Slope length effects on runoff and sediment delivery

ABSTRACT:

Lab studies provide an opportunity to isolate processes influencing water, sediment, and agrichemical transport under standard conditions. However, extending this information to field or watershed scales is often difficult. We compared runoff (R) and sediment (E) losses from a lab study with field data from a Tifton loamy sand (3% slope). Three plot scales/length-rainfall simulator methodologies were used-1.) 0.32 m² lab pan (L = 0.6m) under an oscillating nozzle rainfall simulator; 2.) 5.5 m² field plot (L = 3 m) under a Wobbler nozzle rainulator, and 3.) 600 m² field plots (L = 43 m) under the same rainulator used in method 2. For field plots (methods 2 and 3), R and E losses were measured from six simulated rainfall events (I = 25.4 mm hr⁻¹, 2 hr duration) during two corn growing seasons (five days before agrichemical application and 1, 14, 23, 43, and 108 days after agrichemical application). Similar rainfall intensity and duration were used in the lab study. R and E losses from lab pan (method 1) and 5.5 m² field plots (method 2) were measured at 5 minute intervals, whereas R and E delivery for 600 m² plots (method 3) were measured continuously and at selected times, respectively. R and E rates from all method generally increased during each event with similar maximum rates.

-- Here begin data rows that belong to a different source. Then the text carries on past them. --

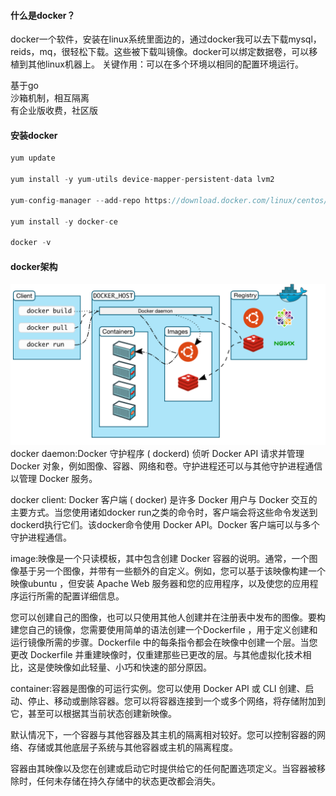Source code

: #### 什么是docker？  

docker一个软件，安装在linux系统里面边的，通过docker我可以去下载mysql，reids，mq，很轻松下载。这些被下载叫镜像。docker可以绑定数据卷，可以移植到其他linux机器上。
关键作用：可以在多个环境以相同的配置环境运行。

基于go  
沙箱机制，相互隔离  
有企业版收费，社区版  

#### 安装docker
```java
yum update

yum install -y yum-utils device-mapper-persistent-data lvm2

yum-config-manager --add-repo https://download.docker.com/linux/centos/docker-ce.repo

yum install -y docker-ce

docker -v
``` 

#### docker架构
![image](../../images/Snipaste_2022-05-30_02-23-13.png)
docker daemon:Docker 守护程序 ( dockerd) 侦听 Docker API 请求并管理 Docker 对象，例如图像、容器、网络和卷。守护进程还可以与其他守护进程通信以管理 Docker 服务。  

docker client: Docker 客户端 ( docker) 是许多 Docker 用户与 Docker 交互的主要方式。当您使用诸如docker run之类的命令时，客户端会将这些命令发送到dockerd执行它们。该docker命令使用 Docker API。Docker 客户端可以与多个守护进程通信。  

image:映像是一个只读模板，其中包含创建 Docker 容器的说明。通常，一个图像基于另一个图像，并带有一些额外的自定义。例如，您可以基于该映像构建一个映像ubuntu ，但安装 Apache Web 服务器和您的应用程序，以及使您的应用程序运行所需的配置详细信息。

您可以创建自己的图像，也可以只使用其他人创建并在注册表中发布的图像。要构建您自己的镜像，您需要使用简单的语法创建一个Dockerfile ，用于定义创建和运行镜像所需的步骤。Dockerfile 中的每条指令都会在映像中创建一个层。当您更改 Dockerfile 并重建映像时，仅重建那些已更改的层。与其他虚拟化技术相比，这是使映像如此轻量、小巧和快速的部分原因。  

container:容器是图像的可运行实例。您可以使用 Docker API 或 CLI 创建、启动、停止、移动或删除容器。您可以将容器连接到一个或多个网络，将存储附加到它，甚至可以根据其当前状态创建新映像。

默认情况下，一个容器与其他容器及其主机的隔离相对较好。您可以控制容器的网络、存储或其他底层子系统与其他容器或主机的隔离程度。

容器由其映像以及您在创建或启动它时提供给它的任何配置选项定义。当容器被移除时，任何未存储在持久存储中的状态更改都会消失。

Total R and E for method 2 was at least an order of magnitude greater than those for method 1, and total R and E for method 3 were at least 1 order of magnitude greater than those for method 2. R and E were related to slope length (R² = 0.94–0.99). Exponents (b) for R and E were 0.50–1.63. Detachment and transport processes varied spatially. Once a critical slope length was exceeded, rilling occurred Rilling was non existent in method 1 and was present but not dominant in method 2. For method 3, slope length was sufficient to cause rilling, therefore E was greater than that for methods 1 and 2.